Syslog is spammed with: unable to determine idle time

zygis

New Member
Feb 6, 2019
2
0
1
40
Some time ago I started to receive syslog errors like this every few seconds for all containers in a physical node:
Code:
bindings.c: 4526: cpuview_proc_stat: cpuX from /lxc/CID/ns has unexpected cpu time: 9164403 in /proc/stat, 9393872 in cpuacct.usage_all; unable to determine idle time

I added flag '-l' in the /lib/systemd/system/lxcfs.service to separate system load from physical node (https://forum.proxmox.com/threads/lxc-loadavg.44463/).
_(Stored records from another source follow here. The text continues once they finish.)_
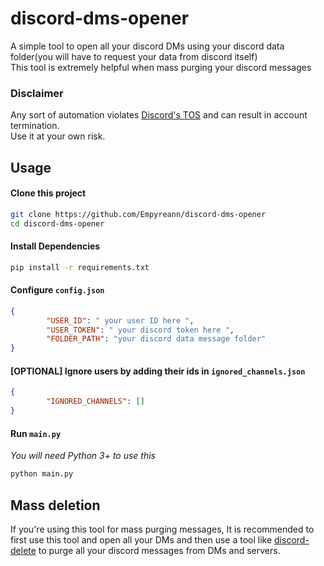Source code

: # discord-dms-opener

A simple tool to open all your discord DMs using your discord data folder(you will have to request your data from discord itself)  
This tool is extremely helpful when mass purging your discord messages

### Disclaimer
Any sort of automation violates [Discord's TOS](https://support.discord.com/hc/en-us/articles/115002192352-Automated-user-accounts-self-bots) and can result in account termination.  
Use it at your own risk.

## Usage 

#### Clone this project 
```bash
git clone https://github.com/Empyreann/discord-dms-opener
cd discord-dms-opener
```
#### Install Dependencies
```bash
pip install -r requirements.txt
```
#### Configure `config.json`
```json
{
        "USER_ID": " your user ID here ",
        "USER_TOKEN": " your discord token here ",
        "FOLDER_PATH": "your discord data message folder"
}
```
#### [OPTIONAL] Ignore users by adding their ids in `ignored_channels.json`
```json
{
        "IGNORED_CHANNELS": []
}
```
#### Run `main.py`
*You will need Python 3+ to use this*
```bash
python main.py
```

## Mass deletion 
If you're using this tool for mass purging messages, It is recommended to first use this tool and open all your DMs and then use a tool like [discord-delete](https://github.com/adversarialtools/discord-delete) to purge all your discord messages from DMs and servers.
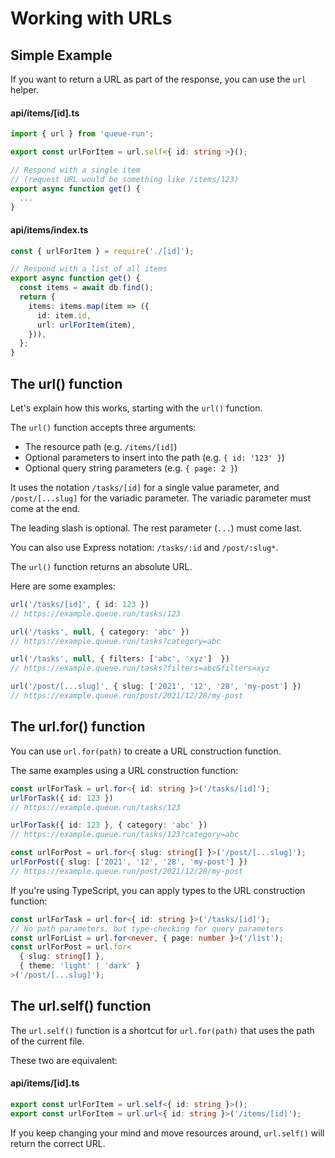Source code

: # Working with URLs

## Simple Example

If you want to return a URL as part of the response, you can use the `url` helper.

#### api/items/[id].ts

```ts
import { url } from 'queue-run';

export const urlForItem = url.self<{ id: string >}();

// Respond with a single item
// (request URL would be something like /items/123)
export async function get() {
  ...
}
```

#### api/items/index.ts

```ts
const { urlForItem } = require('./[id]');

// Respond with a list of all items
export async function get() {
  const items = await db.find();
  return {
    items: items.map(item => ({
      id: item.id,
      url: urlForItem(item),
    })),
  };
}
```

## The url() function

Let's explain how this works, starting with the `url()` function.

The `url()` function accepts three arguments:

- The resource path (e.g. `/items/[id]`)
- Optional parameters to insert into the path (e.g. `{ id: '123' }`)
- Optional query string parameters (e.g. `{ page: 2 }`)

It uses the notation `/tasks/[id]` for a single value parameter, and `/post/[...slug]` for the variadic parameter. The variadic parameter must come at the end.

The leading slash is optional. The
rest parameter (`...`) must come last.

You can also use Express notation: `/tasks/:id` and `/post/:slug*`.

The `url()` function returns an absolute URL.

Here are some examples:

```ts
url('/tasks/[id]', { id: 123 })
// https://example.queue.run/tasks/123

url('/tasks', null, { category: 'abc' })
// https://example.queue.run/tasks?category=abc

url('/tasks', null, { filters: ['abc', 'xyz']  })
// https://example.queue.run/tasks?filters=abc&filters=xyz

url('/post/[...slug]', { slug: ['2021', '12', '28', 'my-post'] })
// https://example.queue.run/post/2021/12/28/my-post
```

## The url.for() function

You can use `url.for(path)` to create a URL construction function.

The same examples using a URL construction function:

```ts
const urlForTask = url.for<{ id: string }>('/tasks/[id]');
urlForTask({ id: 123 })
// https://example.queue.run/tasks/123

urlForTask({ id: 123 }, { category: 'abc' })
// https://example.queue.run/tasks/123?category=abc

const urlForPost = url.for<{ slug: string[] }>('/post/[...slug]');
urlForPost({ slug: ['2021', '12', '28', 'my-post'] })
// https://example.queue.run/post/2021/12/28/my-post
```

If you're using TypeScript, you can apply types to the URL construction function:

```ts
const urlForTask = url.for<{ id: string }>('/tasks/[id]');
// No path parameters, but type-checking for query parameters
const urlForList = url.for<never, { page: number }>('/list');
const urlForPost = url.for<
  { slug: string[] },
  { theme: 'light' | 'dark' }
>('/post/[...slug]');
```

## The url.self() function

The `url.self()` function is a shortcut for `url.for(path)` that uses the path of the current file.

These two are equivalent:

#### api/items/[id].ts

```ts
export const urlForItem = url.self<{ id: string }>();
export const urlForItem = url.url<{ id: string }>('/items/[id]');
```

If you keep changing your mind and move resources around, `url.self()` will return the correct URL.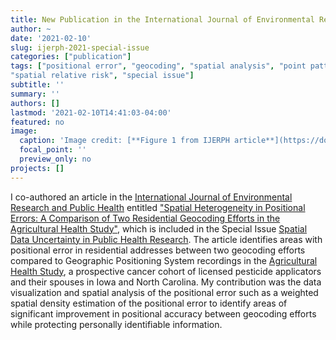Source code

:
 ```yaml
---
title: New Publication in the International Journal of Environmental Research and Public Health
author: ~
date: '2021-02-10'
slug: ijerph-2021-special-issue
categories: ["publication"]
tags: ["positional error", "geocoding", "spatial analysis", "point pattern", "kernel density estimation", 
"spatial relative risk", "special issue"]
subtitle: ''
summary: ''
authors: []
lastmod: '2021-02-10T14:41:03-04:00'
featured: no
image:
  caption: 'Image credit: [**Figure 1 from IJERPH article**](https://doi.org/10.3390/ijerph18041637)'
  focal_point: ''
  preview_only: no
projects: []
---
```


I co-authored an article in the [International Journal of Environmental Research and Public Health](https://www.mdpi.com/journal/ijerph) entitled ["Spatial Heterogeneity in Positional Errors: A Comparison of Two Residential Geocoding Efforts in the Agricultural Health Study"](https://doi.org/10.3390/ijerph18041637), which is included in the Special Issue [Spatial Data Uncertainty in Public Health Research](https://www.mdpi.com/journal/ijerph/special_issues/Spatial_Uncertainty). The article identifies areas with positional error in residential addresses between two geocoding efforts compared to Geographic Positioning System recordings in the [Agricultural Health Study](https://aghealth.nih.gov/), a prospective cancer cohort of licensed pesticide applicators and their spouses in Iowa and North Carolina. My contribution was the data visualization and spatial analysis of the positional error such as a weighted spatial density estimation of the positional error to identify areas of significant improvement in positional accuracy between geocoding efforts while protecting personally identifiable information.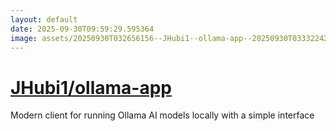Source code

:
 ```yaml
---
layout: default
date: 2025-09-30T09:59:29.595364
image: assets/20250930T032656156--JHubi1--ollama-app--20250930T033322424--cropped.png
---
```


# [JHubi1/ollama-app](https://github.com/JHubi1/ollama-app)

Modern client for running Ollama AI models locally with a simple interface

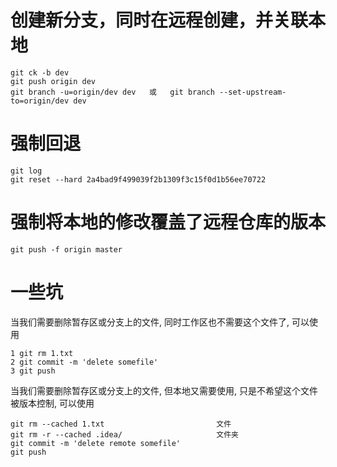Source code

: # 创建新分支，同时在远程创建，并关联本地
```
git ck -b dev
git push origin dev
git branch -u=origin/dev dev   或   git branch --set-upstream-to=origin/dev dev
```

# 强制回退
```
git log
git reset --hard 2a4bad9f499039f2b1309f3c15f0d1b56ee70722
```

# 强制将本地的修改覆盖了远程仓库的版本
```
git push -f origin master
```

# 一些坑

当我们需要删除暂存区或分支上的文件, 同时工作区也不需要这个文件了, 可以使用

```
1 git rm 1.txt
2 git commit -m 'delete somefile'
3 git push
```

当我们需要删除暂存区或分支上的文件, 但本地又需要使用, 只是不希望这个文件被版本控制, 可以使用

```
git rm --cached 1.txt                         文件
git rm -r --cached .idea/                     文件夹
git commit -m 'delete remote somefile'
git push
```

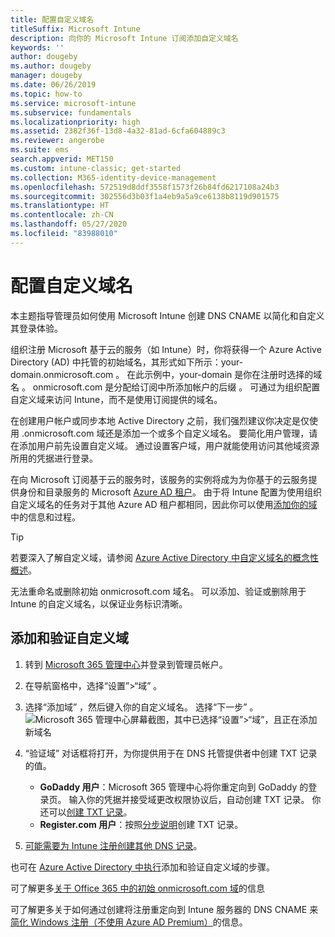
 ```yaml
---
title: 配置自定义域名
titleSuffix: Microsoft Intune
description: 向你的 Microsoft Intune 订阅添加自定义域名
keywords: ''
author: dougeby
ms.author: dougeby
manager: dougeby
ms.date: 06/26/2019
ms.topic: how-to
ms.service: microsoft-intune
ms.subservice: fundamentals
ms.localizationpriority: high
ms.assetid: 2382f36f-13d8-4a32-81ad-6cfa604889c3
ms.reviewer: angerobe
ms.suite: ems
search.appverid: MET150
ms.custom: intune-classic; get-started
ms.collection: M365-identity-device-management
ms.openlocfilehash: 572519d8ddf3558f1573f26b84fd6217108a24b3
ms.sourcegitcommit: 302556d3b03f1a4eb9a5a9ce6138b8119d901575
ms.translationtype: HT
ms.contentlocale: zh-CN
ms.lasthandoff: 05/27/2020
ms.locfileid: "83988010"
---
```

# <a name="configure-a-custom-domain-name"></a>配置自定义域名

本主题指导管理员如何使用 Microsoft Intune 创建 DNS CNAME 以简化和自定义其登录体验。

组织注册 Microsoft 基于云的服务（如 Intune）时，你将获得一个 Azure Active Directory (AD) 中托管的初始域名，其形式如下所示：your-domain.onmicrosoft.com  。 在此示例中，your-domain 是你在注册时选择的域名  。 onmicrosoft.com 是分配给订阅中所添加帐户的后缀  。 可通过为组织配置自定义域来访问 Intune，而不是使用订阅提供的域名。

在创建用户帐户或同步本地 Active Directory 之前，我们强烈建议你决定是仅使用 .onmicrosoft.com 域还是添加一个或多个自定义域名。 要简化用户管理，请在添加用户前先设置自定义域。 通过设置客户域，用户就能使用访问其他域资源所用的凭据进行登录。

在向 Microsoft 订阅基于云的服务时，该服务的实例将成为为你基于的云服务提供身份和目录服务的 Microsoft [Azure AD 租户](https://technet.microsoft.com/library/jj573650.aspx#BKMK_WhatIsAnAzureADTenant)。 由于将 Intune 配置为使用组织自定义域名的任务对于其他 Azure AD 租户都相同，因此你可以使用[添加你的域](https://azure.microsoft.com/documentation/articles/active-directory-add-domain/)中的信息和过程。

> [!TIP]
> 若要深入了解自定义域，请参阅 [Azure Active Directory 中自定义域名的概念性概述](https://azure.microsoft.com/documentation/articles/active-directory-add-domain-concepts/)。

无法重命名或删除初始 onmicrosoft.com 域名。 可以添加、验证或删除用于 Intune 的自定义域名，以保证业务标识清晰。

## <a name="to-add-and-verify-your-custom-domain"></a>添加和验证自定义域

1. 转到 [Microsoft 365 管理中心](https://admin.microsoft.com/)并登录到管理员帐户。

2. 在导航窗格中，选择“设置”&gt;“域”   。

3. 选择“添加域”  ，然后键入你的自定义域名。 选择“下一步”  。
   ![Microsoft 365 管理中心屏幕截图，其中已选择“设置”>“域”，且正在添加新域名](./media/custom-domain-name-configure/domain-custom-add.png)
4. “验证域”  对话框将打开，为你提供用于在 DNS 托管提供者中创建 TXT 记录的值。
    - **GoDaddy 用户**：Microsoft 365 管理中心将你重定向到 GoDaddy 的登录页。 输入你的凭据并接受域更改权限协议后，自动创建 TXT 记录。 你还可以[创建 TXT 记录](https://support.office.com/article/Create-DNS-records-at-GoDaddy-for-Office-365-f40a9185-b6d5-4a80-bb31-aa3bb0cab48a)。
    - **Register.com 用户**：按照[分步说明](https://support.office.com/article/Create-DNS-records-at-Register-com-for-Office-365-55bd8c38-3316-48ae-a368-4959b2c1684e#BKMK_verify)创建 TXT 记录。
5. [可能需要为 Intune 注册创建其他 DNS 记录](../enrollment/windows-enroll.md#simplify-windows-enrollment-without-azure-ad-premium)。

也可在 [Azure Active Directory 中执行](https://azure.microsoft.com/documentation/articles/active-directory-add-domain/)添加和验证自定义域的步骤。

可了解更多[关于 Office 365 中的初始 onmicrosoft.com 域](https://support.office.com/article/About-your-initial-onmicrosoft-com-domain-in-Office-365-B9FC3018-8844-43F3-8DB1-1B3A8E9CFD5A)的信息

可了解更多关于如何通过创建将注册重定向到 Intune 服务器的 DNS CNAME 来[简化 Windows 注册（不使用 Azure AD Premium）](../enrollment/windows-enroll.md#simplify-windows-enrollment-without-azure-ad-premium)的信息。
And then, these errors showed up. After removing the flag and physical node restart errors are still there. Not sure this is the issue. Should I recreate containers to get rid of these errors? Any other way to fix without recreation?

Code:
# pveversion -v
proxmox-ve: 5.4-1 (running kernel: 4.15.18-15-pve)
pve-manager: 5.4-6 (running version: 5.4-6/aa7856c5)
pve-kernel-4.15: 5.4-3
pve-kernel-4.15.18-15-pve: 4.15.18-40
pve-kernel-4.15.18-12-pve: 4.15.18-36
corosync: 2.4.4-pve1
criu: 2.11.1-1~bpo90
glusterfs-client: 3.8.8-1
ksm-control-daemon: 1.2-2
libjs-extjs: 6.0.1-2
libpve-access-control: 5.1-10
libpve-apiclient-perl: 2.0-5
libpve-common-perl: 5.0-52
libpve-guest-common-perl: 2.0-20
libpve-http-server-perl: 2.0-13
libpve-storage-perl: 5.0-43
libqb0: 1.0.3-1~bpo9
lvm2: 2.02.168-pve6
lxc-pve: 3.1.0-3
lxcfs: 3.0.3-pve1
novnc-pve: 1.0.0-3
proxmox-widget-toolkit: 1.0-28
pve-cluster: 5.0-37
pve-container: 2.0-39
pve-docs: 5.4-2
pve-edk2-firmware: 1.20190312-1
pve-firewall: 3.0-22
pve-firmware: 2.0-6
pve-ha-manager: 2.0-9
pve-i18n: 1.1-4
pve-libspice-server1: 0.14.1-2
pve-qemu-kvm: 3.0.1-2
pve-xtermjs: 3.12.0-1
qemu-server: 5.0-52
smartmontools: 6.5+svn4324-1
spiceterm: 3.0-5
vncterm: 1.5-3
zfsutils-linux: 0.7.13-pve1~bpo2
 
hi,

see this github issue from lxcfs[0]

looks like just a harmless debug log?

> htop will randomly show 600% CPU usage on all processes when this happens

but this one is quite interesting. do you have this too, or does it cause any other problems that you can see?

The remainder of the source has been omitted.